Other and Unspecified Reactions

  • 999.80 Transfusion reaction, unspecified
  • 999.83 Hemolytic transfusion reaction, incompatibility unspecified
  • 999.84 Acute hemolytic transfusion reaction, incompatibility unspecified
  • 999.85 Delayed hemolytic transfusion reaction, incompatibility unspecified
  • 999.89 Other transfusion reaction

Subcategory 999.8 classifies other and unspecified transfusion reactions not classifiable to the 999.6 and 999.7 subcategories. Subcategory 999.8 excludes certain specified transfusion complications classifiable elsewhere, including: posttransfusion fever (780.66), hemochromatosis due to repeated transfusions (275.02), posttransfusion purpura (287.41), and transfusion-associated fluid overload (276.61).

Many hospitals and other facilities use pre-printed forms for transfusion reactions. If these forms do not contain the specific details that are now inherent in the ICD-9-CM diagnosis codes, the HIM manager should suggest that they be added. This form is an extremely important piece of documentation that can help ensure the appropriate classification of the various types of transfusion reactions. As always, if there is a question regarding the specific type of transfusion reaction, the physician should be contacted for clarification.

After review, take the quiz below to test your knowledge:


1. A patient with sickle cell anemia develops tachycardia, tachypnea and hypotension following blood transfusion. The transfusion was aborted. The patient was placed on IV saline, furosemide and low-dose dopamine to improve renal support and prevent shock due to acute hemolytic transfusion reaction. Donor blood was re-typed and crossed, resulting in identification of ABO incompatibility clerical error at the blood bank, resulting in mislabeling. The most appropriate diagnosis code(s) is/are:

a. 999.77, 282.60, E876.0

b. 999.62, 282.60, E876.0

c. 999.84, 282.69, E876.0

d. 999.62, 282.69, E876.0

2. A patient presents to the emergency department with epistaxis and purpura. She is 5 days post-transfusion and now presents with severe thrombocytopenia. Laboratory testing is positive for HPA-1a antibodies. The patient is admitted to the hospital and treated with intravenous immunoglobulin (IVIG) and corticosteroids. The most appropriate diagnosis code(s) is/are:

a. 287.41

b. 275.02

c. 276.61

d. 999.89, E879.8

3. A frail, elderly patient with atrial fibrillation controlled on Coumadin presents with fracture of the femur for open reduction, internal fixation (ORIF) repair. However, his INR was 2.9 on admission, so he received two units of fresh frozen plasma (FFP) to reverse anticoagulation. He then received four additional units over a 5-hour period for a total of six units FFP, approximately 1,200 ml. The patient then developed acute respiratory distress, hypertension, tachycardia, elevated central venous and pulmonary artery wedge pressure and jugular venous distension or S3 gallop on physical exam, consistent with transfusion-associated circulatory overload. He responded rapidly with supportive care and diuresis. The most appropriate diagnosis code(s) is/are:

a. 821.00, 276.69, 427.31, V58.61

b. 820.8, 276.62, 427.31, V58.61

c. 820.8, 276.61, 427.32, V58.61

d. 821.00, 276.61, 427.31, V58.61

This month’s column has been prepared by Cheryl D’Amato, RHIT, CCS, director of HIM, facility solutions, and Melinda Stegman, MBA, CCS, clinical technical editor, Ingenix. The authors thank Beth Ford, RHIT, CCS, for her assistance with the clinical information found in this article.

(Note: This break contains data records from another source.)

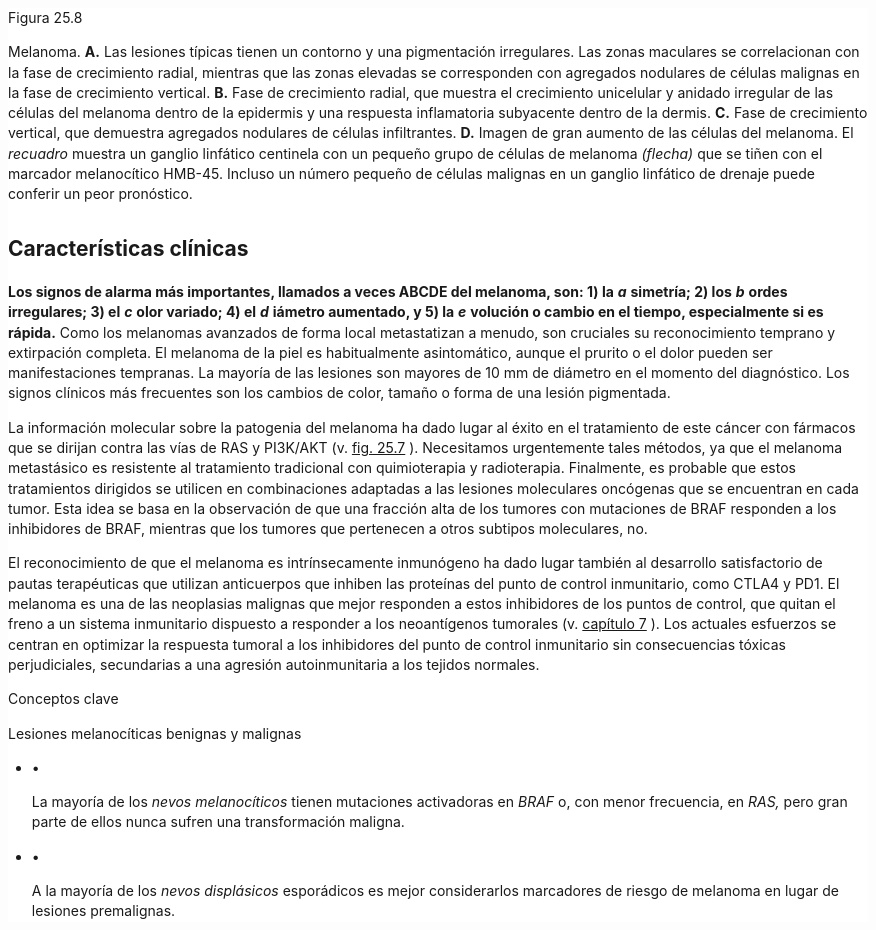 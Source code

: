 Figura 25.8

Melanoma. **A.** Las lesiones típicas tienen un contorno y una pigmentación irregulares. Las zonas maculares se correlacionan con la fase de crecimiento radial, mientras que las zonas elevadas se corresponden con agregados nodulares de células malignas en la fase de crecimiento vertical. **B.** Fase de crecimiento radial, que muestra el crecimiento unicelular y anidado irregular de las células del melanoma dentro de la epidermis y una respuesta inflamatoria subyacente dentro de la dermis. **C.** Fase de crecimiento vertical, que demuestra agregados nodulares de células infiltrantes. **D.** Imagen de gran aumento de las células del melanoma. El _recuadro_ muestra un ganglio linfático centinela con un pequeño grupo de células de melanoma _(flecha)_ que se tiñen con el marcador melanocítico HMB-45. Incluso un número pequeño de células malignas en un ganglio linfático de drenaje puede conferir un peor pronóstico.

## Características clínicas

**Los signos de alarma más importantes, llamados a veces ABCDE del melanoma, son: 1) la** _**a**_ **simetría; 2) los** _**b**_ **ordes irregulares; 3) el** _**c**_ **olor variado; 4) el** _**d**_ **iámetro aumentado, y 5) la** _**e**_ **volución o cambio en el tiempo, especialmente si es rápida.** Como los melanomas avanzados de forma local metastatizan a menudo, son cruciales su reconocimiento temprano y extirpación completa. El melanoma de la piel es habitualmente asintomático, aunque el prurito o el dolor pueden ser manifestaciones tempranas. La mayoría de las lesiones son mayores de 10 mm de diámetro en el momento del diagnóstico. Los signos clínicos más frecuentes son los cambios de color, tamaño o forma de una lesión pigmentada.

La información molecular sobre la patogenia del melanoma ha dado lugar al éxito en el tratamiento de este cáncer con fármacos que se dirijan contra las vías de RAS y PI3K/AKT (v. [fig. 25.7](https://www.clinicalkey.com/student/content/book/3-s2.0-B9788491139119000259#f0040) ). Necesitamos urgentemente tales métodos, ya que el melanoma metastásico es resistente al tratamiento tradicional con quimioterapia y radioterapia. Finalmente, es probable que estos tratamientos dirigidos se utilicen en combinaciones adaptadas a las lesiones moleculares oncógenas que se encuentran en cada tumor. Esta idea se basa en la observación de que una fracción alta de los tumores con mutaciones de BRAF responden a los inhibidores de BRAF, mientras que los tumores que pertenecen a otros subtipos moleculares, no.

El reconocimiento de que el melanoma es intrínsecamente inmunógeno ha dado lugar también al desarrollo satisfactorio de pautas terapéuticas que utilizan anticuerpos que inhiben las proteínas del punto de control inmunitario, como CTLA4 y PD1. El melanoma es una de las neoplasias malignas que mejor responden a estos inhibidores de los puntos de control, que quitan el freno a un sistema inmunitario dispuesto a responder a los neoantígenos tumorales (v. [capítulo 7](https://www.clinicalkey.com/student/content/book/3-s2.0-B9788491139119000077#c0035) ). Los actuales esfuerzos se centran en optimizar la respuesta tumoral a los inhibidores del punto de control inmunitario sin consecuencias tóxicas perjudiciales, secundarias a una agresión autoinmunitaria a los tejidos normales.

 Conceptos clave

Lesiones melanocíticas benignas y malignas

-   •
    
    La mayoría de los _nevos melanocíticos_ tienen mutaciones activadoras en _BRAF_ o, con menor frecuencia, en _RAS,_ pero gran parte de ellos nunca sufren una transformación maligna.
    
-   •
    
    A la mayoría de los _nevos displásicos_ esporádicos es mejor considerarlos marcadores de riesgo de melanoma en lugar de lesiones premalignas.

1. b. The diagnosis was stated to be an acute hemolytic transfusion reaction due to an ABO incompatibility error. Code 999.62 is assigned, along with code 282.60 for the unspecified sickle cell disease (no crisis documented) and E876.0, that represents mismatched blood in transfusion.

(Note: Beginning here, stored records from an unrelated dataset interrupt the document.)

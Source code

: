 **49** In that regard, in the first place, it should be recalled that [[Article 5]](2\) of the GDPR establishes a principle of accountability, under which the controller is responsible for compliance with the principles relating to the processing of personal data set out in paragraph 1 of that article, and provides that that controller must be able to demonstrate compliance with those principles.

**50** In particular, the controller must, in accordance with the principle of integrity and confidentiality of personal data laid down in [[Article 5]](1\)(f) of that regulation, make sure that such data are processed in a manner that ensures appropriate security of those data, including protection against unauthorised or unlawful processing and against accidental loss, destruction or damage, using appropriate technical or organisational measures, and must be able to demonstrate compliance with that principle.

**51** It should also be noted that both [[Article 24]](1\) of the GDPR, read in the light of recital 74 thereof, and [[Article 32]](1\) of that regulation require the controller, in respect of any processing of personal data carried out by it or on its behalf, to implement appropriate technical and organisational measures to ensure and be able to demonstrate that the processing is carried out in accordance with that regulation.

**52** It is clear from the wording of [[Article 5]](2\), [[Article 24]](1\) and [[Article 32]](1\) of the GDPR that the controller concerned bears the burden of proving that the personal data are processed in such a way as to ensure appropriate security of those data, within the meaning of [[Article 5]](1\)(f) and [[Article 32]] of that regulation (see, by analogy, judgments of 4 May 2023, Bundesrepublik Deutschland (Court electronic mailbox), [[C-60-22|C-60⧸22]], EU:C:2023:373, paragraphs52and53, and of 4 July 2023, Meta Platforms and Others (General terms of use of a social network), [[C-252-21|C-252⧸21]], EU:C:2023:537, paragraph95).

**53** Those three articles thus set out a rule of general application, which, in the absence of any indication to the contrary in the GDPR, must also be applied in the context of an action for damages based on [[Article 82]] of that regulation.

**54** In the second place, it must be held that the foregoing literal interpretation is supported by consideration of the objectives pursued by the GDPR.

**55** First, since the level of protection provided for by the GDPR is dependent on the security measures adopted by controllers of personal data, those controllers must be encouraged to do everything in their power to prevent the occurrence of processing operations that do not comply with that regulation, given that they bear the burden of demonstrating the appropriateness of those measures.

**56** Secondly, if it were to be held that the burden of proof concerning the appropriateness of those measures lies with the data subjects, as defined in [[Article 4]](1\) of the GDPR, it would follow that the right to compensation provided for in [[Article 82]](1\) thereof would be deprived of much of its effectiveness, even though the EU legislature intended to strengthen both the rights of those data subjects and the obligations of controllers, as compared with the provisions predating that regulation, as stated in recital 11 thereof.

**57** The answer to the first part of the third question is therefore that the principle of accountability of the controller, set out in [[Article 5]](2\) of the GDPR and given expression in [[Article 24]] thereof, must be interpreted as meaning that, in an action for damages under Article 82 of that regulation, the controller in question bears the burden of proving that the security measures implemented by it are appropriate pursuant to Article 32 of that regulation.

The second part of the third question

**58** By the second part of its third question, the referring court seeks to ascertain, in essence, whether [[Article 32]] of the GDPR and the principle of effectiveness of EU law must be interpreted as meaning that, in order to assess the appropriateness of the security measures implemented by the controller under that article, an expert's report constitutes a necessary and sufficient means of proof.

2. a. Code 287.41 Posttransfusion purpura is the most appropriate code. There is no documentation of any of the other conditions in the choice list.

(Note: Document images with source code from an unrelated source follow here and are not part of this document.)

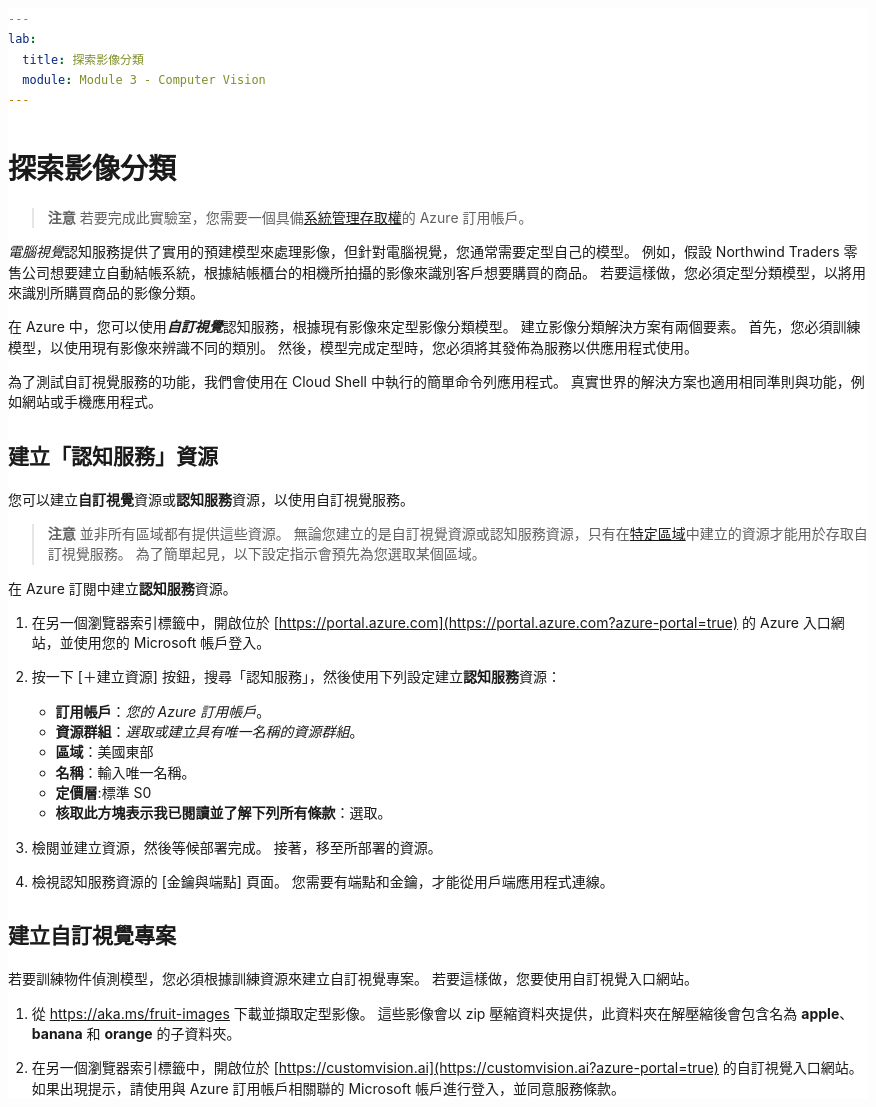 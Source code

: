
 ```yaml
---
lab:
  title: 探索影像分類
  module: Module 3 - Computer Vision
---
```


# <a name="explore-image-classification"></a>探索影像分類

> **注意** 若要完成此實驗室，您需要一個具備[系統管理存取權](https://azure.microsoft.com/free?azure-portal=true)的 Azure 訂用帳戶。

*電腦視覺*認知服務提供了實用的預建模型來處理影像，但針對電腦視覺，您通常需要定型自己的模型。 例如，假設 Northwind Traders 零售公司想要建立自動結帳系統，根據結帳櫃台的相機所拍攝的影像來識別客戶想要購買的商品。 若要這樣做，您必須定型分類模型，以將用來識別所購買商品的影像分類。

在 Azure 中，您可以使用***自訂視覺***認知服務，根據現有影像來定型影像分類模型。 建立影像分類解決方案有兩個要素。 首先，您必須訓練模型，以使用現有影像來辨識不同的類別。 然後，模型完成定型時，您必須將其發佈為服務以供應用程式使用。

為了測試自訂視覺服務的功能，我們會使用在 Cloud Shell 中執行的簡單命令列應用程式。 真實世界的解決方案也適用相同準則與功能，例如網站或手機應用程式。

## <a name="create-a-cognitive-services-resource"></a>建立「認知服務」資源

您可以建立**自訂視覺**資源或**認知服務**資源，以使用自訂視覺服務。

>**注意** 並非所有區域都有提供這些資源。 無論您建立的是自訂視覺資源或認知服務資源，只有在[特定區域](https://azure.microsoft.com/global-infrastructure/services/?products=cognitive-services)中建立的資源才能用於存取自訂視覺服務。 為了簡單起見，以下設定指示會預先為您選取某個區域。

在 Azure 訂閱中建立**認知服務**資源。

1. 在另一個瀏覽器索引標籤中，開啟位於 [https://portal.azure.com](https://portal.azure.com?azure-portal=true) 的 Azure 入口網站，並使用您的 Microsoft 帳戶登入。

1. 按一下 [&#65291;建立資源] 按鈕，搜尋「認知服務」，然後使用下列設定建立**認知服務**資源：
    - **訂用帳戶**：*您的 Azure 訂用帳戶*。
    - **資源群組**：*選取或建立具有唯一名稱的資源群組*。
    - **區域**：美國東部
    - **名稱**：輸入唯一名稱。
    - **定價層**:標準 S0
    - **核取此方塊表示我已閱讀並了解下列所有條款**：選取。

1. 檢閱並建立資源，然後等候部署完成。 接著，移至所部署的資源。

1. 檢視認知服務資源的 [金鑰與端點] 頁面。 您需要有端點和金鑰，才能從用戶端應用程式連線。

## <a name="create-a-custom-vision-project"></a>建立自訂視覺專案

若要訓練物件偵測模型，您必須根據訓練資源來建立自訂視覺專案。 若要這樣做，您要使用自訂視覺入口網站。

1. 從 https://aka.ms/fruit-images 下載並擷取定型影像。 這些影像會以 zip 壓縮資料夾提供，此資料夾在解壓縮後會包含名為 **apple**、**banana** 和 **orange** 的子資料夾。

1. 在另一個瀏覽器索引標籤中，開啟位於 [https://customvision.ai](https://customvision.ai?azure-portal=true) 的自訂視覺入口網站。 如果出現提示，請使用與 Azure 訂用帳戶相關聯的 Microsoft 帳戶進行登入，並同意服務條款。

3. d. Because the patient was admitted for treatment of the femur fracture, code 821.00 is assigned as the principal diagnosis. Transfusion associated circulatory overload is assigned to code 276.61. Secondary codes are also assigned for the underlying atrial fibrillation (427.31) and the status V58.61 code to reflect the fact that the patient is on long-term (current) anticoagulant use.